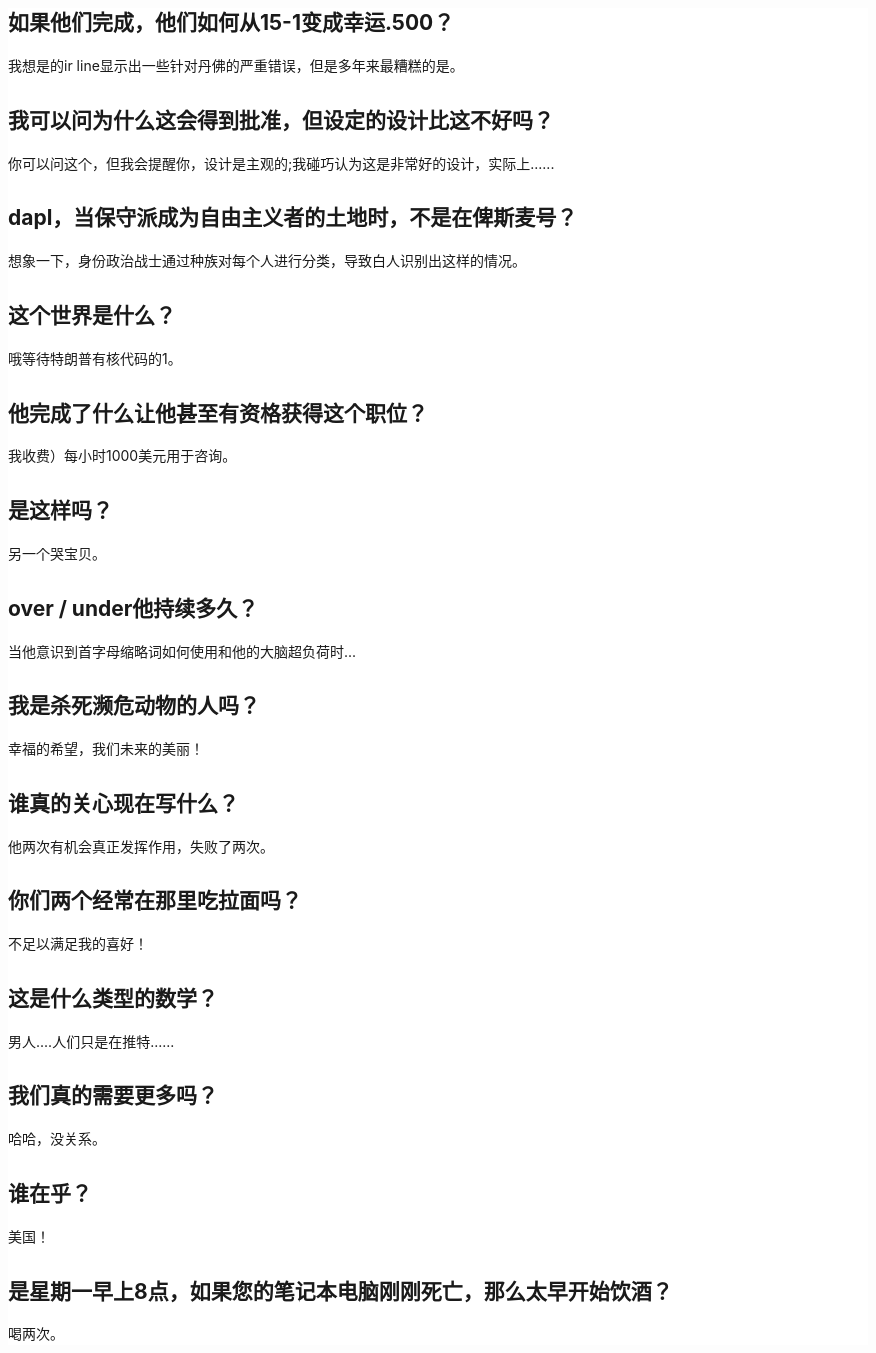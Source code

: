 ## 如果他们完成，他们如何从15-1变成幸运.500？
我想是的ir line显示出一些针对丹佛的严重错误，但是多年来最糟糕的是。

## 我可以问为什么这会得到批准，但设定的设计比这不好吗？
你可以问这个，但我会提醒你，设计是主观的;我碰巧认为这是非常好的设计，实际上......

##  dapl，当保守派成为自由主义者的土地时，不是在俾斯麦号？
想象一下，身份政治战士通过种族对每个人进行分类，导致白人识别出这样的情况。

## 这个世界是什么？
哦等待特朗普有核代码的1。

## 他完成了什么让他甚至有资格获得这个职位？
我收费）每小时1000美元用于咨询。

##  是这样吗？
另一个哭宝贝。

##  over / under他持续多久？
当他意识到首字母缩略词如何使用和他的大脑超负荷时...

## 我是杀死濒危动物的人吗？
幸福的希望，我们未来的美丽！

## 谁真的关心现在写什么？
他两次有机会真正发挥作用，失败了两次。

## 你们两个经常在那里吃拉面吗？
不足以满足我的喜好！

## 这是什么类型的数学？
男人....人们只是在推特......

## 我们真的需要更多吗？
哈哈，没关系。

##  谁在乎？
美国！

## 是星期一早上8点，如果您的笔记本电脑刚刚死亡，那么太早开始饮酒？
喝两次。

****************

Task objective: From the line containing "## 我们真的需要更多吗？" through the closing line of the material above, return every line exactly and omit all others.

Task response:
## 我们真的需要更多吗？
哈哈，没关系。

##  谁在乎？
美国！

## 是星期一早上8点，如果您的笔记本电脑刚刚死亡，那么太早开始饮酒？
喝两次。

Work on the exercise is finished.